Someone who might have been exposed should seek medical care immediately to get a series of shots to prevent the infection from taking hold.

"One is called rabies immune globulin," says Dr. Jacobson. "This is a passive immunization of collected antibodies against rabies that the nurse will actually inject directly into the wound if it's an animal bite that is visible. This works immediately to give you protection while you're waiting for your body to respond to the vaccine."

Dr. Jacobson says that rabies vaccine is given on the day of the exposure, then a dose of vaccine given again on the third, seventh and fourteenth days.

"It's not the old series where you heard about being given in the stomach and how you needed 14 doses, and it was excruciating," Dr. Jacobson adds. "I want my patients to think about it as a preventative vaccine. It's going to hurt the way a flu vaccine hurts."

The U.S. averages one to three human cases of rabies each year, with around 55,000 people seeking rabies vaccinations after potential exposure, according to the Centers for Disease Control and Prevention . To reduce the risk of coming in contact with a rabid animal, Dr. Jacobson says that it's not just wildlife you should stay away from.

"We need to remind our parents to watch out for the children and remind them not to play with stray animals that might not have been vaccinated and might have been bitten by a raccoon, fox or skunk, and is actually exposing your child to possibly rabies," says Dr. Jacobson. "We ask that everyone who has pets to make sure that they have had their vaccines, including the rabies vaccine. That's how we keep your family safe. That's how we keep your pets safe."
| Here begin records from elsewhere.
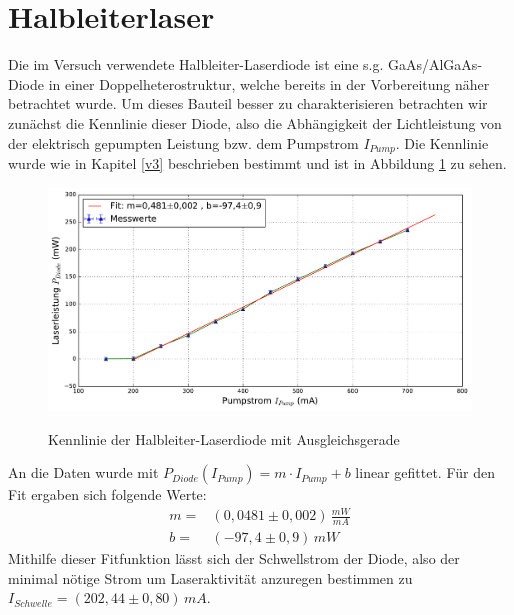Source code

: \documentclass[twoside,colorback,accentcolor=tud4c,11pt]{tudreport}
\begin{document}
\section{Halbleiterlaser}
Die im Versuch verwendete Halbleiter-Laserdiode ist eine s.g. GaAs/AlGaAs-Diode in einer Doppelheterostruktur, welche bereits in der Vorbereitung näher betrachtet wurde. Um dieses Bauteil besser zu charakterisieren betrachten wir zunächst die Kennlinie dieser Diode, also die Abhängigkeit der Lichtleistung von der elektrisch gepumpten Leistung bzw. dem Pumpstrom $I_{Pump}$. Die Kennlinie wurde wie in Kapitel \ref{v3} beschrieben bestimmt und ist in Abbildung \ref{kd} zu sehen.
\begin{figure}[H]
\centering
   	\begin{minipage}[b]{0.85\textwidth}
   	\includegraphics[width=\textwidth]{graphics/kennlinie_diode.pdf}
  	\label{kd}
   	\end{minipage}
\caption{Kennlinie der Halbleiter-Laserdiode mit Ausgleichsgerade}	
\end{figure}
An die Daten wurde mit $P_{Diode}(I_{Pump})=m\cdot I_{Pump} +b $ linear gefittet. Für den Fit ergaben sich folgende Werte:
\begin{align}
m=& (0,0481 \pm 0,002)\,\si{\frac{mW}{mA}}\\
b=& (-97,4 \pm 0,9)\,\si{mW}
\end{align}
Mithilfe dieser Fitfunktion lässt sich der Schwellstrom der Diode, also der minimal nötige Strom um Laseraktivität anzuregen bestimmen zu $I_{Schwelle}=(202,44\pm 0,80)\,\si{mA}$.\\
\end{document}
"We also need everyone to take contacts with bats seriously," adds Dr. Jacobson. "Any physical contact should be treated as a bat bite. The bites leave no marks. In fact, if an adult wakes up and finds a bat in the same room, we need to treat that adult as though the adult was possibly bitten by a bat. If the bat can be tested for rabies, that's great. If not, we need to start the rabies prevention series. If a young child is found in a room with a bat bat — asleep or awake — we need to make the same assumptions. The same goes for an awake but inebriated adult."